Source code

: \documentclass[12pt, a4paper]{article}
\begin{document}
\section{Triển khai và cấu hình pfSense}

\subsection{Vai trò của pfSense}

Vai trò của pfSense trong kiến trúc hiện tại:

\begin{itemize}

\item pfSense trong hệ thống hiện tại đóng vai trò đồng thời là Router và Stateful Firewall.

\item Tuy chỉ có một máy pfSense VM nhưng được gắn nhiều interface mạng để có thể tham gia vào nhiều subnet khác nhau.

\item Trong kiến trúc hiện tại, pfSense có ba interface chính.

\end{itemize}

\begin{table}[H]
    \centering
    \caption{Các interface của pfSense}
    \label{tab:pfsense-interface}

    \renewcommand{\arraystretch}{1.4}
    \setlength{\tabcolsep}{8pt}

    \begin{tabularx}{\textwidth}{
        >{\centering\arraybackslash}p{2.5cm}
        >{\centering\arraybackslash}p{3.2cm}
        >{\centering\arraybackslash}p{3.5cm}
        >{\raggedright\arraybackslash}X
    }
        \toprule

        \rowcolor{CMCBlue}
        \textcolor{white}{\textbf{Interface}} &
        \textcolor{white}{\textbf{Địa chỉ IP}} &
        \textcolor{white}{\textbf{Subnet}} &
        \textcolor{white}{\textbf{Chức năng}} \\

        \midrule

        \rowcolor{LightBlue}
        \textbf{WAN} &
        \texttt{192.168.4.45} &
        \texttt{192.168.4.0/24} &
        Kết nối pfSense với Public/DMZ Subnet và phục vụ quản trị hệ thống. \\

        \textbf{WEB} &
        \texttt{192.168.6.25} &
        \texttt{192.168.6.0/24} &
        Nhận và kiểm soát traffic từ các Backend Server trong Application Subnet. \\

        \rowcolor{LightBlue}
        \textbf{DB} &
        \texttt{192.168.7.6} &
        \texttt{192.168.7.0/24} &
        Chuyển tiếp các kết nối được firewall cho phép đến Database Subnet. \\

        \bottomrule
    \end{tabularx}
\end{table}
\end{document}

--

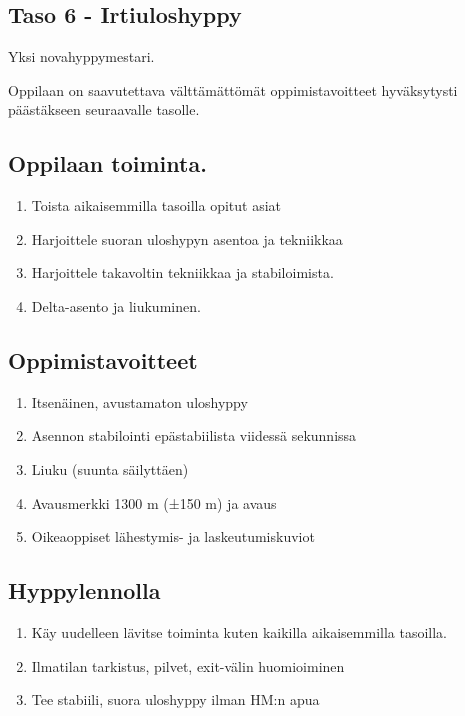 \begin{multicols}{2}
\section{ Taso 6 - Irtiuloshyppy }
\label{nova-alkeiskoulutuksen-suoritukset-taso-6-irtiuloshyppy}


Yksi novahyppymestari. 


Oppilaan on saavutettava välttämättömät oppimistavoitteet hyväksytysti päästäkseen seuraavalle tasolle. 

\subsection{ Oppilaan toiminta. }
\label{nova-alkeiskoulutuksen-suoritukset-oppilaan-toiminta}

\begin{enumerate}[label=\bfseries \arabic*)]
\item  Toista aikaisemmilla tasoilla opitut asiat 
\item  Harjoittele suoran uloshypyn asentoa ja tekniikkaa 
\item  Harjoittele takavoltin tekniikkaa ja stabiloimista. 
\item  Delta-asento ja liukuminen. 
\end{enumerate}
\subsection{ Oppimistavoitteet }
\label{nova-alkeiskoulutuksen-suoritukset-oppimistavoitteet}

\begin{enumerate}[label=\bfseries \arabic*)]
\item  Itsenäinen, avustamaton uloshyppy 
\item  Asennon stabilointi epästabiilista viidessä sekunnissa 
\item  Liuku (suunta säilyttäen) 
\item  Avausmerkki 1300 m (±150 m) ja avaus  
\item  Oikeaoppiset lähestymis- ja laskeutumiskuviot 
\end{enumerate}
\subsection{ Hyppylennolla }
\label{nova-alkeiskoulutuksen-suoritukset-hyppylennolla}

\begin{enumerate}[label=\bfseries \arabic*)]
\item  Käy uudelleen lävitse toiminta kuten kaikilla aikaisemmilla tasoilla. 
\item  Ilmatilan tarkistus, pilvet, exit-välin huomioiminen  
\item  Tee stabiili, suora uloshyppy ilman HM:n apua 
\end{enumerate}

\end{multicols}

WHAT IS BEING ASKED
Write out exactly the lines above from the line with "Delta-asento ja liukuminen." through the line with "epästabiilista viidessä sekunnissa", both of them included, and leave out all other lines.

EXERCISE ANSWER
\item  Delta-asento ja liukuminen. 
\end{enumerate}
\subsection{ Oppimistavoitteet }
\label{nova-alkeiskoulutuksen-suoritukset-oppimistavoitteet}

\begin{enumerate}[label=\bfseries \arabic*)]
\item  Itsenäinen, avustamaton uloshyppy 
\item  Asennon stabilointi epästabiilista viidessä sekunnissa 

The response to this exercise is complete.